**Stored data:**
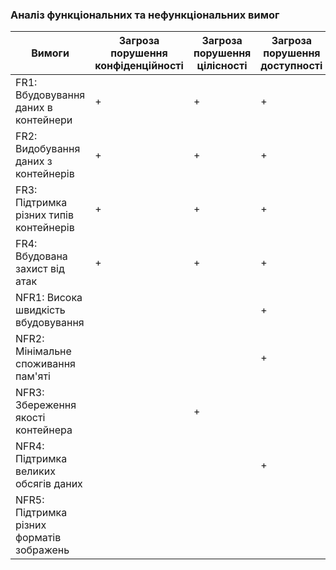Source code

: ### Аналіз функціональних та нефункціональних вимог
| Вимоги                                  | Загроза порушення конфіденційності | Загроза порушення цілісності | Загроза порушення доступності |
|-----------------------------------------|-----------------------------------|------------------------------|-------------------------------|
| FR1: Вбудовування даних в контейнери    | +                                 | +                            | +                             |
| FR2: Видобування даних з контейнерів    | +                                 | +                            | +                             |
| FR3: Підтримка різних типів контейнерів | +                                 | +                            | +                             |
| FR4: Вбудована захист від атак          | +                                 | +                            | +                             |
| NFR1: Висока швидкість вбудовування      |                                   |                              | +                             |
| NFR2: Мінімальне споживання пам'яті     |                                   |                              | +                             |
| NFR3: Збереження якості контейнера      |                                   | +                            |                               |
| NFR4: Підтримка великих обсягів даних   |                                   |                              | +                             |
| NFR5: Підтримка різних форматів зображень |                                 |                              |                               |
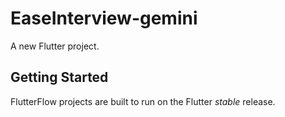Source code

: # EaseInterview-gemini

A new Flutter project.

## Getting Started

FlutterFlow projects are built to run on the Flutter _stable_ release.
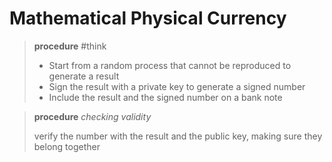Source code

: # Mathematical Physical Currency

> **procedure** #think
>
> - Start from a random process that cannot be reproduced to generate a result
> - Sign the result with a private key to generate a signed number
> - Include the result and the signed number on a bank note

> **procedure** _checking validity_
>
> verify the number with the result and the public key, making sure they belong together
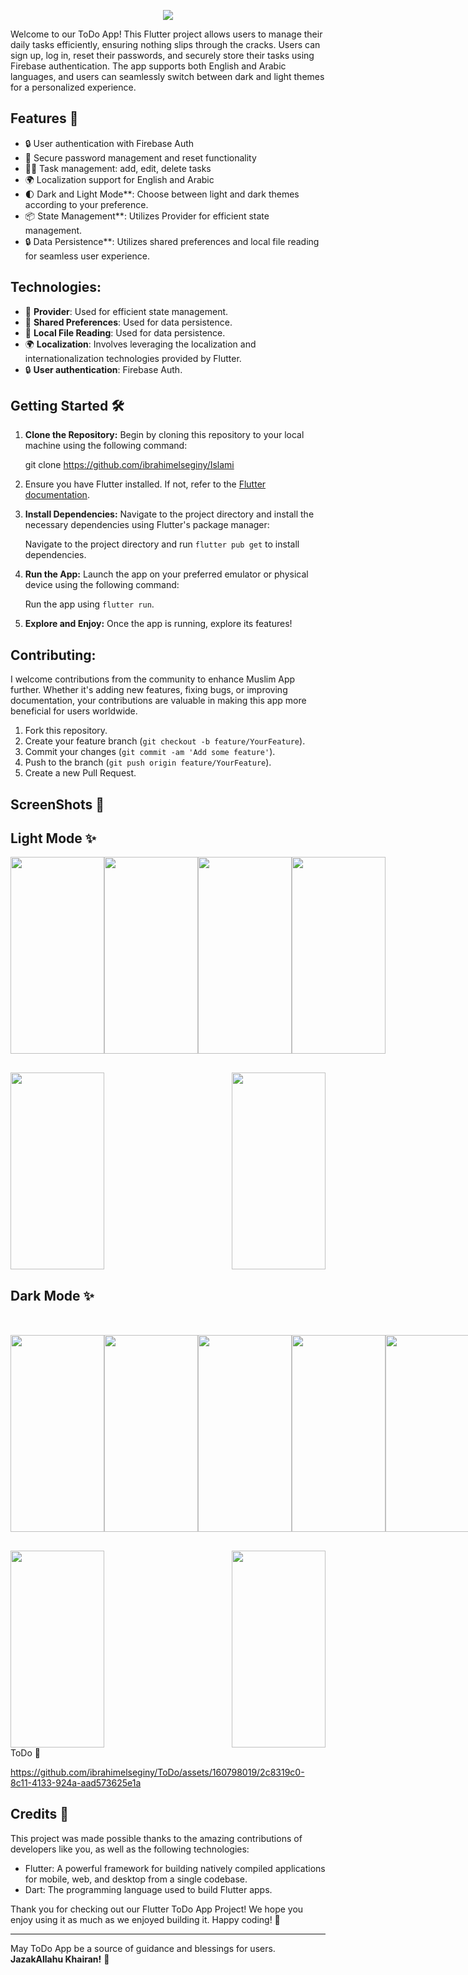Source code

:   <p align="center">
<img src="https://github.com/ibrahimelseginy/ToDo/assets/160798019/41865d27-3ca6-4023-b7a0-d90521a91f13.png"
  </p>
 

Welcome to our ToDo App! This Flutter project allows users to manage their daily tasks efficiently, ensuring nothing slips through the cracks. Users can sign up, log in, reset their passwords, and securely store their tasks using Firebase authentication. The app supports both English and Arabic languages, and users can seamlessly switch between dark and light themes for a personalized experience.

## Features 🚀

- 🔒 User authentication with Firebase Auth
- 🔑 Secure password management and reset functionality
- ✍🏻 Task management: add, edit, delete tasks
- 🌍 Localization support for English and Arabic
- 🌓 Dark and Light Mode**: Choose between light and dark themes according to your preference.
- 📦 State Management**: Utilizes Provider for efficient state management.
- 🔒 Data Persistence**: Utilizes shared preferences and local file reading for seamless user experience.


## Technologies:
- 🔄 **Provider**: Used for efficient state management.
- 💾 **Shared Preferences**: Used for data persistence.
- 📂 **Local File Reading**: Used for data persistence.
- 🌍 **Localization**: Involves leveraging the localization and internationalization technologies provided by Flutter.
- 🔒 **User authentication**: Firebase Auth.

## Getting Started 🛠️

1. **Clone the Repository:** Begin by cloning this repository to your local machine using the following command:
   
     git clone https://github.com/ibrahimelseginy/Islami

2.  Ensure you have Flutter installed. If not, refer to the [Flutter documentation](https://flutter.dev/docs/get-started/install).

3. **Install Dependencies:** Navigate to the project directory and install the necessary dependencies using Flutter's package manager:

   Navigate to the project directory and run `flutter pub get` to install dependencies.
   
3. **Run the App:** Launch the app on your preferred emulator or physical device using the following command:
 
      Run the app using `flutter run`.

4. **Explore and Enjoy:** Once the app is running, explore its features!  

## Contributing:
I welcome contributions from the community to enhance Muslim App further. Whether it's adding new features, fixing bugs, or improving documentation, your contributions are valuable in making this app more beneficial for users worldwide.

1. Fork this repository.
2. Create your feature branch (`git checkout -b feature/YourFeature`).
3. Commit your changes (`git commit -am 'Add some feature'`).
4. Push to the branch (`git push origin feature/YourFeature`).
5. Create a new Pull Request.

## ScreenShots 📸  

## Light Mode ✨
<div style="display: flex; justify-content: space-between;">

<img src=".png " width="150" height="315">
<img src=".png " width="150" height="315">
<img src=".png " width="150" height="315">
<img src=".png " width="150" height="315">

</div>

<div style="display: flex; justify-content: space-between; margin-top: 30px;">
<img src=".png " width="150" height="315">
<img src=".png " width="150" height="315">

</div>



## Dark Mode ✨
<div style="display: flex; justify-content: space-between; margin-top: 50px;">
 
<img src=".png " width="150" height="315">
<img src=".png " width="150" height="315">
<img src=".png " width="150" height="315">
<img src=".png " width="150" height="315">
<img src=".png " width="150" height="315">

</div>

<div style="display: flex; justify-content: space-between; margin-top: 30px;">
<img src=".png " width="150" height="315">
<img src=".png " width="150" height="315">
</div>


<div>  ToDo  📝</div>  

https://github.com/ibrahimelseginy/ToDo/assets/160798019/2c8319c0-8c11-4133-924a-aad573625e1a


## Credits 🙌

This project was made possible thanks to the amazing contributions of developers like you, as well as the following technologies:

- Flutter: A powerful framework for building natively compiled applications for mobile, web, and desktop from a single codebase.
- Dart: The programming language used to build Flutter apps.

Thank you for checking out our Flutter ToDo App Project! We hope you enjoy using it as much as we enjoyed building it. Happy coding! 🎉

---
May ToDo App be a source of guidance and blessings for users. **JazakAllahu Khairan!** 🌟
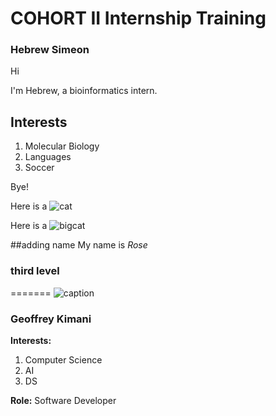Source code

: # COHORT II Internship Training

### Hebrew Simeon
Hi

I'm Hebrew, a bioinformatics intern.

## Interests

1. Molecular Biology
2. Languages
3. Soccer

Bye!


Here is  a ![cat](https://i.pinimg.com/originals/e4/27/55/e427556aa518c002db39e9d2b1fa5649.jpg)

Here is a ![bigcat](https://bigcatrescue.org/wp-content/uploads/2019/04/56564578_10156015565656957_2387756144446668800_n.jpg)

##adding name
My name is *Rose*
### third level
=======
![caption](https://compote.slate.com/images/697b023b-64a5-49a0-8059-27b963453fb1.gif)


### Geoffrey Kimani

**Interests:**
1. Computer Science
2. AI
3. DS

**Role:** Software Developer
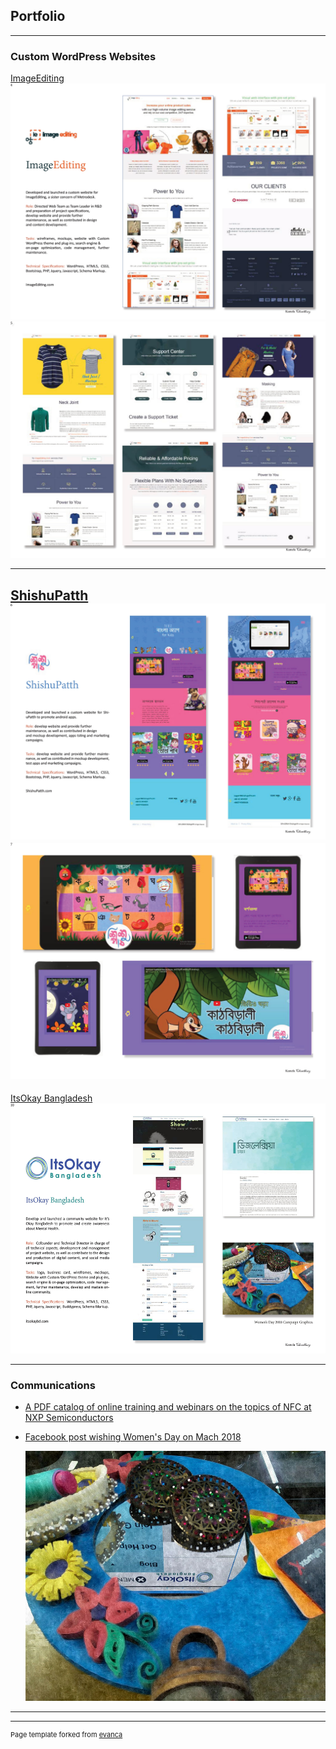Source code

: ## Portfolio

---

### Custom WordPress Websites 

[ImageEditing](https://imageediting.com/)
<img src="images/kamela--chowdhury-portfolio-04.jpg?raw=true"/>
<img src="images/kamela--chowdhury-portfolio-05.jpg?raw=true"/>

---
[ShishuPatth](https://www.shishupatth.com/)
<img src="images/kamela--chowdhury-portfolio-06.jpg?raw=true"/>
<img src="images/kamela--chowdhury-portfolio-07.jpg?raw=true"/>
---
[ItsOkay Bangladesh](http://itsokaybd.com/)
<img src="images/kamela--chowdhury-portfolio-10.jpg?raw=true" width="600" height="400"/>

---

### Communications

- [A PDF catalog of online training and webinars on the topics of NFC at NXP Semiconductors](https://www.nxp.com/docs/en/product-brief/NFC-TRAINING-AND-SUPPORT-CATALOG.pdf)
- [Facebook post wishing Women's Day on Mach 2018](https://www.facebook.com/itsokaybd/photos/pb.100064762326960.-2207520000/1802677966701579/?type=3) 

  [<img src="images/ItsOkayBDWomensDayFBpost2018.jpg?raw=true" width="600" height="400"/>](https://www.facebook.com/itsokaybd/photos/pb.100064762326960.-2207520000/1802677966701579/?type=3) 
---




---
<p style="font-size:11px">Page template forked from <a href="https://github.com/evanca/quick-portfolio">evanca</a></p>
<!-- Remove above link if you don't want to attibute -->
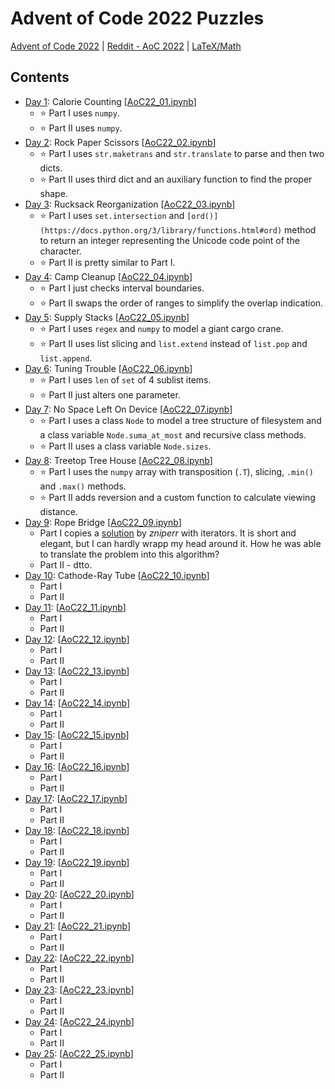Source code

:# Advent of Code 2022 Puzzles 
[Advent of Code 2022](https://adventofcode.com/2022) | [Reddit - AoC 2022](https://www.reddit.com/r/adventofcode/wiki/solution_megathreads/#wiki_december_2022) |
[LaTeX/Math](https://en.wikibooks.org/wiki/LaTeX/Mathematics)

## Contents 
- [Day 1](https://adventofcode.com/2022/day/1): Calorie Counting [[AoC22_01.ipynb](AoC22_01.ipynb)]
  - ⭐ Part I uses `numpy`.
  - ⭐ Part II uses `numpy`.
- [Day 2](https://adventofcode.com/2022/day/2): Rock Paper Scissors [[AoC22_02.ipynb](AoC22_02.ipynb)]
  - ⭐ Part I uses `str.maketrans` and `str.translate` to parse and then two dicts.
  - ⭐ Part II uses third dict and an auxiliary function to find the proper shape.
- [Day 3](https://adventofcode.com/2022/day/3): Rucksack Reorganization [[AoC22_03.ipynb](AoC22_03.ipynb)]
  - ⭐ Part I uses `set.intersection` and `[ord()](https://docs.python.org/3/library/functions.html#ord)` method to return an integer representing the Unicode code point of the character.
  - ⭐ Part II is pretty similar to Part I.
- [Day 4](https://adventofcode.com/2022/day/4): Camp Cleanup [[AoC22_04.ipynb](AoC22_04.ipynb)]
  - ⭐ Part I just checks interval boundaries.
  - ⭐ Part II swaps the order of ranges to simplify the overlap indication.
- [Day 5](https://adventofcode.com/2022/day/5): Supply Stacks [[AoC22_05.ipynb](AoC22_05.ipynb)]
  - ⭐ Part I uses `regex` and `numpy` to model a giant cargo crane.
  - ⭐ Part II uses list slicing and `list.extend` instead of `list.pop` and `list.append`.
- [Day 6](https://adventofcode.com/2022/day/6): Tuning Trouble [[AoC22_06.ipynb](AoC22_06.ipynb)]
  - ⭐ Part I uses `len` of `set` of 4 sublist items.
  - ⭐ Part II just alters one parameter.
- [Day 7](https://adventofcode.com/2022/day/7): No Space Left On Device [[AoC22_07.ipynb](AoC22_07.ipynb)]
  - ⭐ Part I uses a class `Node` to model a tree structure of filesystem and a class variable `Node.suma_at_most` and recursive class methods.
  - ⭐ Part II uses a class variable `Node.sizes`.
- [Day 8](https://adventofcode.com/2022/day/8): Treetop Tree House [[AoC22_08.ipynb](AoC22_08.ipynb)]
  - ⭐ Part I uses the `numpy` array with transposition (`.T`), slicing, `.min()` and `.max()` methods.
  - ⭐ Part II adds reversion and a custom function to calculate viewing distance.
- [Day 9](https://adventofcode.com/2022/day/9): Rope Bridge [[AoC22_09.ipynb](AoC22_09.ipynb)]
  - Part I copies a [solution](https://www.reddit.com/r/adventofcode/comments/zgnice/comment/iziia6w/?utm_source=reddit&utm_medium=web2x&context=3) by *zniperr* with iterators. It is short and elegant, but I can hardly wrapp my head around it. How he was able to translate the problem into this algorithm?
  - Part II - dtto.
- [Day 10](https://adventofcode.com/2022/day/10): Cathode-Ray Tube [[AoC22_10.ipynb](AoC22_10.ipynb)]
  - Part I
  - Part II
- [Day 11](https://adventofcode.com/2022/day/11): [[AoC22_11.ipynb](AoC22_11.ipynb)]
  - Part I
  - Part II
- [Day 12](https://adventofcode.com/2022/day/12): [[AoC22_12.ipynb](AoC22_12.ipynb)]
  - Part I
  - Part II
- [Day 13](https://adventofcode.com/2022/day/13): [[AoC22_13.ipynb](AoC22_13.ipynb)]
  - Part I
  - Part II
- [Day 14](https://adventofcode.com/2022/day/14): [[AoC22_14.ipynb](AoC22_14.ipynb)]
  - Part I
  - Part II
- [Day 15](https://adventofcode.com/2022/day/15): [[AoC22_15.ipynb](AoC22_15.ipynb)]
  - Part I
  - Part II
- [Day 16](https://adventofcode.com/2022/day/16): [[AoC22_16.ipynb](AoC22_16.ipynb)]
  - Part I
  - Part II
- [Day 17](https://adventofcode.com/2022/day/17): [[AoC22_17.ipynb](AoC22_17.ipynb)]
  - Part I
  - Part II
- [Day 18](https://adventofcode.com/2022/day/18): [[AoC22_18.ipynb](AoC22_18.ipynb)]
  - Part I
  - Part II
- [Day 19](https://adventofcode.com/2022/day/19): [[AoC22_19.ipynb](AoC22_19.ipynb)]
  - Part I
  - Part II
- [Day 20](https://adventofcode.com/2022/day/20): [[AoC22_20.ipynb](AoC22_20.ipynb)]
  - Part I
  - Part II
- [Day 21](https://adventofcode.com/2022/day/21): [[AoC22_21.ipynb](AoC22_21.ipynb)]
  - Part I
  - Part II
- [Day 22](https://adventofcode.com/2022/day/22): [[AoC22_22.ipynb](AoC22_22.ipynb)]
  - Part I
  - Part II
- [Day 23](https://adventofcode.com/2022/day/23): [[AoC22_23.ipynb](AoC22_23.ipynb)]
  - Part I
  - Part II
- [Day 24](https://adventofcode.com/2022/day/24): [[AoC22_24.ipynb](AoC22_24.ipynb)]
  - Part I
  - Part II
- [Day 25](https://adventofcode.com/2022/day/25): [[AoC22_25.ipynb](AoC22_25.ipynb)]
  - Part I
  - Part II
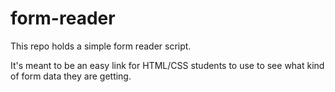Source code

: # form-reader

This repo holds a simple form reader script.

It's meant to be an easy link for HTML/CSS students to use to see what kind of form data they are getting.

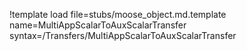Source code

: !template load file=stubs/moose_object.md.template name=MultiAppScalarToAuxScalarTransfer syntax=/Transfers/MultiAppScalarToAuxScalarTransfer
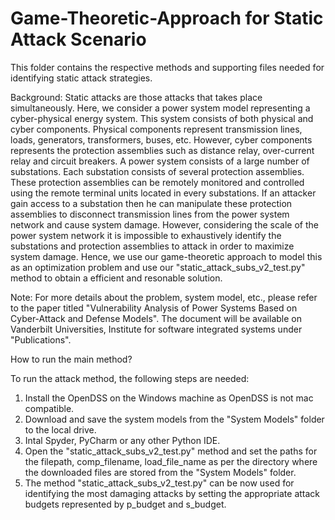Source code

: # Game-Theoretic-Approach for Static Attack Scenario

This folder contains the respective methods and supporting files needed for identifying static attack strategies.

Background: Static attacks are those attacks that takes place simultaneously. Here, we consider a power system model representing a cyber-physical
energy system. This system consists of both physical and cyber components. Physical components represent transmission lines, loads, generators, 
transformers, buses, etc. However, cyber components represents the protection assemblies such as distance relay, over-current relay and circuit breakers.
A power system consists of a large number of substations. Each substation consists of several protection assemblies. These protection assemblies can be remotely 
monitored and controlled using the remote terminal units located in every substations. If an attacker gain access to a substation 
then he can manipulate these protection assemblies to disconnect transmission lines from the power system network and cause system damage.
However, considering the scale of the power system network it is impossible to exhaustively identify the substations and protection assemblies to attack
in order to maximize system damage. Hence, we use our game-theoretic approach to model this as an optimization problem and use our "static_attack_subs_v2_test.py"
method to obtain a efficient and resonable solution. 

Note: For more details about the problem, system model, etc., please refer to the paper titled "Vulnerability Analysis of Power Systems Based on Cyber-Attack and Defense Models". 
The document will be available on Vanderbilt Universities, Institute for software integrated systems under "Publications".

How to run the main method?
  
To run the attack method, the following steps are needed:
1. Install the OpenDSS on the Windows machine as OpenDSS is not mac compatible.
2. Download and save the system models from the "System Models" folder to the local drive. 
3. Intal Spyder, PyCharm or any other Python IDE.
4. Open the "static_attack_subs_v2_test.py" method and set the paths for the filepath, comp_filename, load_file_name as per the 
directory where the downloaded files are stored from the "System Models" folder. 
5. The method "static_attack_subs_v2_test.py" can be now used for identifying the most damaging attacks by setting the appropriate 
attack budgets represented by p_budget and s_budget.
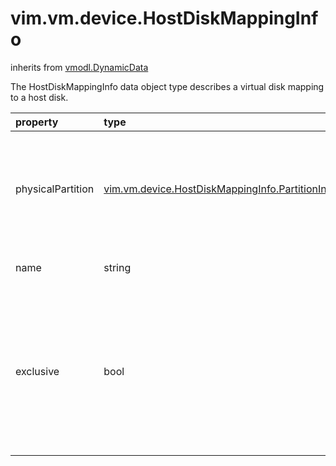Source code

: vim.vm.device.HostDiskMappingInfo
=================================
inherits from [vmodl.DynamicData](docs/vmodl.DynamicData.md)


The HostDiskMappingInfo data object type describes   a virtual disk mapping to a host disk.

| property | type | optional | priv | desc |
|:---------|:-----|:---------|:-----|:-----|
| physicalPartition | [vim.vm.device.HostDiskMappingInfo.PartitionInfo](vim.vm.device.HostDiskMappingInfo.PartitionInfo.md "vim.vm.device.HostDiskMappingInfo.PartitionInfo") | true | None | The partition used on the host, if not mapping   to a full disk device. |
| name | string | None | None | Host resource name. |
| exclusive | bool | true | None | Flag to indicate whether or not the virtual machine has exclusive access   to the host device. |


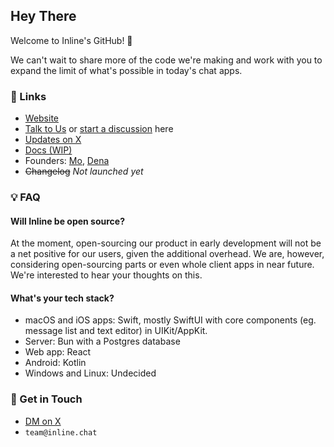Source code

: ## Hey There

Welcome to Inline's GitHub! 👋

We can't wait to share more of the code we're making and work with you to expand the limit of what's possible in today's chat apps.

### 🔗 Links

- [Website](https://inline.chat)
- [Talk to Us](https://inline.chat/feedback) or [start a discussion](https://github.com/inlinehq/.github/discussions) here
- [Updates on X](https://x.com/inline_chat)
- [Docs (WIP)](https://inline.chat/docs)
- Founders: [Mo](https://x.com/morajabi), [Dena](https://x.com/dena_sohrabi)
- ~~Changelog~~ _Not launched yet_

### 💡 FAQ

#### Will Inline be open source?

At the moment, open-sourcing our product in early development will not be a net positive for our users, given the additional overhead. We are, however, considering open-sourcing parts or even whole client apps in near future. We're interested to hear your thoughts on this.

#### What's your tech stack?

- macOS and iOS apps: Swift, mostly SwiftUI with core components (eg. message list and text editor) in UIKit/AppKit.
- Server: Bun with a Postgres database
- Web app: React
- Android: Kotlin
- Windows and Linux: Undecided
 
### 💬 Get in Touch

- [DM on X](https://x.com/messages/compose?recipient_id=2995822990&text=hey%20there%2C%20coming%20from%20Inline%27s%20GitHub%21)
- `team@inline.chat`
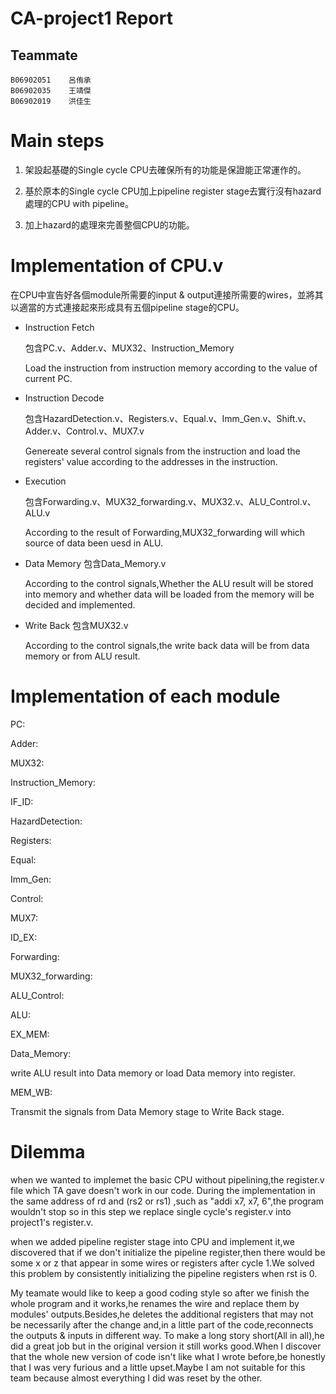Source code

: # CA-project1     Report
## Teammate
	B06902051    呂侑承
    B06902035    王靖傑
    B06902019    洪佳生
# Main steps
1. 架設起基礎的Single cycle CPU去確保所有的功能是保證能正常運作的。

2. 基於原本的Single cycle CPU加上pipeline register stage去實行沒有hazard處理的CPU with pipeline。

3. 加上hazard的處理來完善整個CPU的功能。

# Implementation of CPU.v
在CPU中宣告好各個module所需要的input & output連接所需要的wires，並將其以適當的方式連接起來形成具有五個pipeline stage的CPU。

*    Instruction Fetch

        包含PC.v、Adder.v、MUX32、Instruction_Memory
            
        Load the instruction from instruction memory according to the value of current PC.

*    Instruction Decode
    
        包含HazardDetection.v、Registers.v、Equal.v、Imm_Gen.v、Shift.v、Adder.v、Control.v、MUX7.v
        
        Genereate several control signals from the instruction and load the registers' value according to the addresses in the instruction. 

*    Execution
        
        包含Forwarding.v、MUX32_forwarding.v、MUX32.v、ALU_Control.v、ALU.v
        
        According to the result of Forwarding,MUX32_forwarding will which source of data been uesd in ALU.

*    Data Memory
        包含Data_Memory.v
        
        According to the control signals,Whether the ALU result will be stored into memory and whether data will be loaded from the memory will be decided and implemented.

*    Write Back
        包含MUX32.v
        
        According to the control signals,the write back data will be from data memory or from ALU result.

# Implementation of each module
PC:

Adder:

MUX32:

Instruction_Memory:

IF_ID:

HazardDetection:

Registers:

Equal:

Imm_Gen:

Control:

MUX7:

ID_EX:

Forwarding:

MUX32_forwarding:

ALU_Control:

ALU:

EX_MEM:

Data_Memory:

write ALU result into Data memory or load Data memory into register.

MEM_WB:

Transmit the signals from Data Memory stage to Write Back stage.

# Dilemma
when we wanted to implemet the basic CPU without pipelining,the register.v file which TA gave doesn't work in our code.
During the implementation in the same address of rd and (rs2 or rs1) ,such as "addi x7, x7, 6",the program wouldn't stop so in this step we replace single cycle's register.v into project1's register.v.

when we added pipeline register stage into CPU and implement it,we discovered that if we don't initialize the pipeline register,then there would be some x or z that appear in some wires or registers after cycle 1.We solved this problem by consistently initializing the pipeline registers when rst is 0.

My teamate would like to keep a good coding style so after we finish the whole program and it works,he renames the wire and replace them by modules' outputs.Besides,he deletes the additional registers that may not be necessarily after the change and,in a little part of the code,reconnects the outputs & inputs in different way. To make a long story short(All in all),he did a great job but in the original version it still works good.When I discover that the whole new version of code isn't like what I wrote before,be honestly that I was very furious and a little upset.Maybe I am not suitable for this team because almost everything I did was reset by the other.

**Task:** Copy each line of the records above that carries the word "class".

**Task result:**
  - ⭐ Part I uses a class `Node` to model a tree structure of filesystem and a class variable `Node.suma_at_most` and recursive class methods.
  - ⭐ Part II uses a class variable `Node.sizes`.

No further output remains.